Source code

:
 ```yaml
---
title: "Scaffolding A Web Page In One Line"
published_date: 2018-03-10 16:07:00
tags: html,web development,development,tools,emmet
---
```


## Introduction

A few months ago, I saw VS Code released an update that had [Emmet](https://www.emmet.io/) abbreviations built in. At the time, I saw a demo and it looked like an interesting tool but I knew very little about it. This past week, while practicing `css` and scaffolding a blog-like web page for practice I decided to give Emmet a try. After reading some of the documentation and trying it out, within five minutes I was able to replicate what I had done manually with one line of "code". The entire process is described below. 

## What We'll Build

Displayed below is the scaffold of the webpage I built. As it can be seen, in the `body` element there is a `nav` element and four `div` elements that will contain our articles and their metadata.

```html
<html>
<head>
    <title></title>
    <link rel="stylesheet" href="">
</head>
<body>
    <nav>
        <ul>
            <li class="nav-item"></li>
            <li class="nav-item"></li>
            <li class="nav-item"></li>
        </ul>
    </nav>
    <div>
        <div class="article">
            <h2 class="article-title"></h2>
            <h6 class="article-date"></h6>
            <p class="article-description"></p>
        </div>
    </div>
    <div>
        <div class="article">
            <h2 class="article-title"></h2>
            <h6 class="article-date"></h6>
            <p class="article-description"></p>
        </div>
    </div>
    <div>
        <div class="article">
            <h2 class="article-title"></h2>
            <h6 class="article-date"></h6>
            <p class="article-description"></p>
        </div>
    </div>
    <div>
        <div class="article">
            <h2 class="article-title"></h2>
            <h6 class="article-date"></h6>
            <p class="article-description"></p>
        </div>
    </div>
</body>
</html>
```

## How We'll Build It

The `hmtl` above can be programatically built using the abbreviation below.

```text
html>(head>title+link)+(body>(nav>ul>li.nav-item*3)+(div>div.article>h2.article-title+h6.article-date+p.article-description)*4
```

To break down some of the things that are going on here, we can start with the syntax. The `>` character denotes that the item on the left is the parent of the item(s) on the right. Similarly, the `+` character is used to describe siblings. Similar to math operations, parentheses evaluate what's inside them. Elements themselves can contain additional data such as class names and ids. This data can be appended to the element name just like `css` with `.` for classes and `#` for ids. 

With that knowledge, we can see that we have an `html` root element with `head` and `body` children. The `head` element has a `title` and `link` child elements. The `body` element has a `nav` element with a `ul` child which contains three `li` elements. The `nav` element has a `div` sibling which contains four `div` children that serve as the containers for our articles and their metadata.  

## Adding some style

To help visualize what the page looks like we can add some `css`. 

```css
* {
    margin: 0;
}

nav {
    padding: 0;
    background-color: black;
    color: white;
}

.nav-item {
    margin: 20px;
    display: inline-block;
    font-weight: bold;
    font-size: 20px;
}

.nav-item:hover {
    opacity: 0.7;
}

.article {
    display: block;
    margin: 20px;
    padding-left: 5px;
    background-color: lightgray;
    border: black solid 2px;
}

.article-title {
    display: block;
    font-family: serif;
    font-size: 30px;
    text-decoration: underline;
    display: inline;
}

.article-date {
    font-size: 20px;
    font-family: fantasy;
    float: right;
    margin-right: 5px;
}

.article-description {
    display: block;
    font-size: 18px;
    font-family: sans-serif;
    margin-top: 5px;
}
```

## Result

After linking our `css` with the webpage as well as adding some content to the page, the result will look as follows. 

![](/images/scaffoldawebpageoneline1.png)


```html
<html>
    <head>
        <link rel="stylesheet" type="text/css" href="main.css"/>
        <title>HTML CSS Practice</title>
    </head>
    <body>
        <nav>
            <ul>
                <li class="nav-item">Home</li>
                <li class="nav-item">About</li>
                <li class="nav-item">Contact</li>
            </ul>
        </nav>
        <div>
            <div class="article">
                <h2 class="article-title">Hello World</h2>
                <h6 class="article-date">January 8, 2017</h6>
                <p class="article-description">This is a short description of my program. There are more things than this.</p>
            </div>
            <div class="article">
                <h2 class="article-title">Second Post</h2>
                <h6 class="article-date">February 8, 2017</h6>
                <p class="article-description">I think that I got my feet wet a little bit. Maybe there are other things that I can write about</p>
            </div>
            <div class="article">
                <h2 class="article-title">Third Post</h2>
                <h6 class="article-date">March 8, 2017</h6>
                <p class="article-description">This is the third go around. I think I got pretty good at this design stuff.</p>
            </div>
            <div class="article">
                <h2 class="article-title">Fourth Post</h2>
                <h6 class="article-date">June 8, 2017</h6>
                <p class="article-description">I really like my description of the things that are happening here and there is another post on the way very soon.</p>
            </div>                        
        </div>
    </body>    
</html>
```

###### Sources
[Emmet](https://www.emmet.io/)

-=-=-

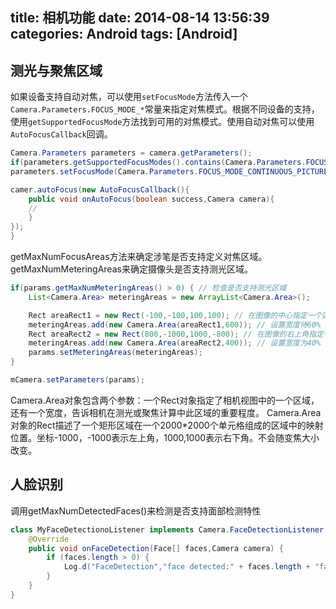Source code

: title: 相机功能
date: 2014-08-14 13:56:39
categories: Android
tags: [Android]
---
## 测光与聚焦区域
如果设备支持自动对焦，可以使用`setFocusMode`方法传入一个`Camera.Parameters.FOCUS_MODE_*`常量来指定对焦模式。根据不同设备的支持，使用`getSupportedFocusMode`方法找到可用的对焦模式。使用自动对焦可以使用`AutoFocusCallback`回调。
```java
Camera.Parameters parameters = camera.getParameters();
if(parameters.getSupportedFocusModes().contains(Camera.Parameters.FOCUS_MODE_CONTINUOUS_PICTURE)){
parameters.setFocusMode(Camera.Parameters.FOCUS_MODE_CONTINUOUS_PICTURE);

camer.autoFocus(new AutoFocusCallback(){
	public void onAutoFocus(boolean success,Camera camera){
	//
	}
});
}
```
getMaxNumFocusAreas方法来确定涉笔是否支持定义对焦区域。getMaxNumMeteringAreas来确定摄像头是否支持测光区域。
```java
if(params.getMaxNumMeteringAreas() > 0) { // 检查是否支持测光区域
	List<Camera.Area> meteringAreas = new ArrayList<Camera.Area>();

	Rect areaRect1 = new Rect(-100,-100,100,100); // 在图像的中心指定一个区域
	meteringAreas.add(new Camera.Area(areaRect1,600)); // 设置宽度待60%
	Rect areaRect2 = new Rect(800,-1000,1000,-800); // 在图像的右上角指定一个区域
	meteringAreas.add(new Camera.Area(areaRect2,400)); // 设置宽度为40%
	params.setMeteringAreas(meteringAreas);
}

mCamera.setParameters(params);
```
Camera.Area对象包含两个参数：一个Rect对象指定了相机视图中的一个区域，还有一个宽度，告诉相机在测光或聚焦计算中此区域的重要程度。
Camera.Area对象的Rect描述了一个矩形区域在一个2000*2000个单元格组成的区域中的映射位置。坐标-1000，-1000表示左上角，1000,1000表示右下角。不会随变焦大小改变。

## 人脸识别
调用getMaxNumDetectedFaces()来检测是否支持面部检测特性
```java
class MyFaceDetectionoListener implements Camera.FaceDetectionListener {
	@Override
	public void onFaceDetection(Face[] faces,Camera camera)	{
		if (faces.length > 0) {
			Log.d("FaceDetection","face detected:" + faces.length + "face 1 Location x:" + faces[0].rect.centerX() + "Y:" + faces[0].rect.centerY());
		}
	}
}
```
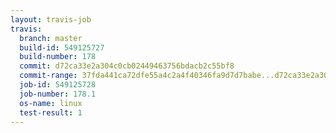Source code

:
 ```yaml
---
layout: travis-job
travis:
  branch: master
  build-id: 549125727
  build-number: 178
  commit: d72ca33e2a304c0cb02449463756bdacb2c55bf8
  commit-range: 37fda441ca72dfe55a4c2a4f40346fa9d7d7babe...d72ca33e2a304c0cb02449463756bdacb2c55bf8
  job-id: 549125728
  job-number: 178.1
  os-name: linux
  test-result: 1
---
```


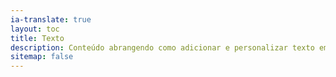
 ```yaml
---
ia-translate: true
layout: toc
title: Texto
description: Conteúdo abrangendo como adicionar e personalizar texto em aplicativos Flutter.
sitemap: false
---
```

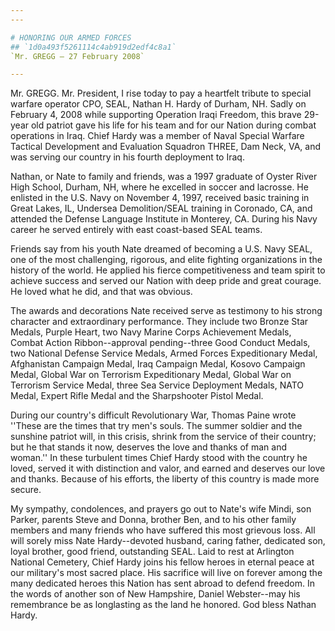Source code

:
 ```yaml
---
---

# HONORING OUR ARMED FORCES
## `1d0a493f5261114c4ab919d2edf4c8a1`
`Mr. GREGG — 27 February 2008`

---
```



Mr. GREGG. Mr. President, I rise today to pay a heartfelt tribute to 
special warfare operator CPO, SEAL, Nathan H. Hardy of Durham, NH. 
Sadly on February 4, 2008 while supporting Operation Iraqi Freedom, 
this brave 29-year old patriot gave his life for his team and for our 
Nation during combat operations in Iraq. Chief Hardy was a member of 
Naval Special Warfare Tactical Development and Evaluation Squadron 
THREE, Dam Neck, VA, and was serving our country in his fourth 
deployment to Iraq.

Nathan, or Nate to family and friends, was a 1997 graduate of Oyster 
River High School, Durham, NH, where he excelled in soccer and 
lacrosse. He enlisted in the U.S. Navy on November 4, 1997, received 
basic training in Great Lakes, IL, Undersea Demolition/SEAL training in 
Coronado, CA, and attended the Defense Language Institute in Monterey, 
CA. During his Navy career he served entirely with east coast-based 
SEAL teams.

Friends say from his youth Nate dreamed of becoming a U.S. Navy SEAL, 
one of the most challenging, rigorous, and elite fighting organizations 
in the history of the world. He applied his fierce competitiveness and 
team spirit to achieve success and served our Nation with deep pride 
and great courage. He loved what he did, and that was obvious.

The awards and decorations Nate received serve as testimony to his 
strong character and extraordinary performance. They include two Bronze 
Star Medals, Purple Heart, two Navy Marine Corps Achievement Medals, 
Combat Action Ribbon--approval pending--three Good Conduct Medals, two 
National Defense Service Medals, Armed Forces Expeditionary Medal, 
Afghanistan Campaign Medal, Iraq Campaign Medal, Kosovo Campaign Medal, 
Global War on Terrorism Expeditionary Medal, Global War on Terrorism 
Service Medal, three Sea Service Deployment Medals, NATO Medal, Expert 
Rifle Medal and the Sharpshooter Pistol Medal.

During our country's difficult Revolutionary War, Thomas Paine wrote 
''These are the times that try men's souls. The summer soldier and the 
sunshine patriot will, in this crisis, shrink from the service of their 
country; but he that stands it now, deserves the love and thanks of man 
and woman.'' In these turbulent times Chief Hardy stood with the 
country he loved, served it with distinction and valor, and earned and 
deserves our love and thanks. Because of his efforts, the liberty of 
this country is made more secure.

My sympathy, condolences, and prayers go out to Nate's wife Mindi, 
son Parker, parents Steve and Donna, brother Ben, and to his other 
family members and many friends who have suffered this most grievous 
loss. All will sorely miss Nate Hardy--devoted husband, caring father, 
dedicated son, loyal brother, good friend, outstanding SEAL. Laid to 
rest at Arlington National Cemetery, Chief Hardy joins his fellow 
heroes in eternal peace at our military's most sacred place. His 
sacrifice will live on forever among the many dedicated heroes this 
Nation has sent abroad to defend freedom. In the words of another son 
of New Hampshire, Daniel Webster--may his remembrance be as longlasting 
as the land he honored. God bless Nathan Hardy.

-=-=-

> _Task item_: Where the listing above has a line with "sunshine patriot will, in", start there, and output every line exactly through the line with "dedicated son, loyal", which is also included.

> _Written answer_:
sunshine patriot will, in this crisis, shrink from the service of their 
country; but he that stands it now, deserves the love and thanks of man 
and woman.'' In these turbulent times Chief Hardy stood with the 
country he loved, served it with distinction and valor, and earned and 
deserves our love and thanks. Because of his efforts, the liberty of 
this country is made more secure.

My sympathy, condolences, and prayers go out to Nate's wife Mindi, 
son Parker, parents Steve and Donna, brother Ben, and to his other 
family members and many friends who have suffered this most grievous 
loss. All will sorely miss Nate Hardy--devoted husband, caring father, 
dedicated son, loyal brother, good friend, outstanding SEAL. Laid to 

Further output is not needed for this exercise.